Chapitre 12 : Satanée Bonne Humeur
— À table !
Mand fixait depuis un certain temps déjà l’écran de son ordinateur portable, l’air las. Comme si certaines réponses qu’elle n’avait pas encore trouvées étaient inscrites juste là sous ses yeux pendant qu’elle ne pouvait pas en déchiffrer ne serait-ce qu’un maigre début d’indice. Les lignes de texte défilaient, incompréhensibles, ne l’aidant pas à en déterminer quoi que ce soit de plus. Elle aurait bien eu envie de mettre ça sur le compte de la fatigue — et pour être tout à fait claire, cela aurait très bien pu être le cas — mais elle était la première à le savoir : elle n’y comprenait tout simplement rien.

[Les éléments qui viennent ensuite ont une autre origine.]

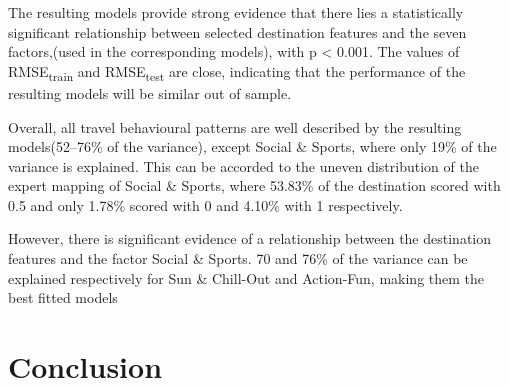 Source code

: 					
The resulting models provide strong evidence that there lies a statistically significant relationship between selected destination features and the seven factors,(used in the corresponding models), with p < 0.001. The values of  RMSE\textsubscript{train} and RMSE\textsubscript{test} are close, indicating that the performance of the resulting models will be similar out of sample.  
					
Overall, all travel behavioural patterns are well described by the resulting models(52–76\% of the variance), except Social \& Sports, where only 19\% of the variance is explained. This can be accorded to the uneven distribution of the expert mapping of Social \& Sports, where 53.83\% of the destination scored with 0.5 and only 1.78\% scored with 0 and 4.10\% with 1 respectively.

However, there is significant evidence of a relationship between the destination features and the factor Social \& Sports. 70 and 76\% of the variance can be explained respectively for Sun \& Chill-Out and Action-Fun, making them the best fitted models
				
				




  
\section{Conclusion}



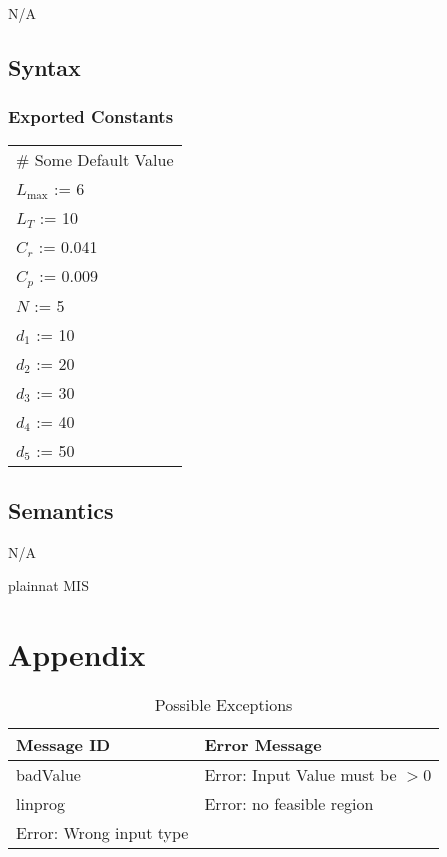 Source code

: \documentclass[12pt, titlepage]{article}
\begin{document}
N/A

\subsection{Syntax}

\subsubsection{Exported Constants}

\renewcommand{\arraystretch}{1.2}
\begin{longtable*}[l]{l} 
\# Some Default Value\\
  $L_\text{max}$ := 6\\
  $L_T$ := 10\\
  $C_r$ := 0.041 \\
  $C_p$ := 0.009 \\
  $N$ := 5\\
  $d_1$ := 10 \\
  $d_2$ := 20\\
  $d_3$ := 30\\
  $d_4$ := 40 \\
  $d_5$ := 50\\
  
\end{longtable*}



\subsection{Semantics}

N/A

\newpage

 {plainnat}
 {MIS}

\newpage

\section{Appendix} \label{Appendix}

\renewcommand{\arraystretch}{1.2}

\begin{longtable}{l p{12cm}}
\caption{Possible Exceptions} \\
\toprule
\textbf{Message ID} & \textbf{Error Message} \\
\midrule
badValue & Error: Input Value must be $> 0$ \\
linprog & Error: no feasible region \\
Error: Wrong input type \\

\bottomrule
\end{longtable}
\end{document}

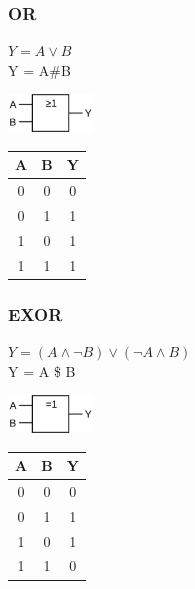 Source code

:\subsubsection{OR}
\begin{center}
    \begin{minipage}{0.55\linewidth}
		$Y = A \lor B$ \\
		Y = A\#B
        \begin{center}
		\includegraphics[height = 10mm]{images/or.png}		
        \end{center}
    \end{minipage}
    \hfill
    \begin{minipage}{0.35\linewidth}
        \begin{tabular}{|c c|c|}
            \hline
            A & B & Y\\
            \hline
            0 & 0 & 0\\
            0 & 1 & 1\\
            1 & 0 & 1\\
            1 & 1 & 1\\
            \hline
        \end{tabular}
    \end{minipage}
\end{center}

\subsubsection{EXOR}
\begin{center}
    \begin{minipage}{0.55\linewidth}
		$Y = (A \land \neg B) \lor (\neg A \land B)$ \\
		Y = A \$ B
        \begin{center}
		\includegraphics[height = 10mm]{images/xor.png}		
        \end{center}
    \end{minipage}
    \hfill
    \begin{minipage}{0.35\linewidth}
	\begin{tabular}{|c c|c|}
            \hline
            A & B & Y\\
            \hline
            0 & 0 & 0\\
            0 & 1 & 1\\
            1 & 0 & 1\\
	    1 & 1 & 0\\
            \hline
  	  \end{tabular}
    \end{minipage}
\end{center}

Le jargon démentiel du monde de ”l’Art” et sa branlette intellectuelle universelle ayant raison d’elle, la jeune fille se résigna à presser le bouton d’extinction de la machine d’abrutissement. Elle resta là un instant et son regard perdu dans l’obscurité de vinyle du moniteur lui renvoya son image : ses jolis petits yeux en amande avaient perdu de leur éclat vert, cernés d’un noir inquiétant. Ses longs cheveux roux regrettaient leur splendeur passée, empêtrés d’innombrables noeuds. Ses lèvres fines ne voulaient plus esquisser de sourire. Rien que le fait de penser à l’effort que ça lui prendrait, ça la fatiguait. Elle se surprit à hausser les sourcils. Comme si son propre état la consternait.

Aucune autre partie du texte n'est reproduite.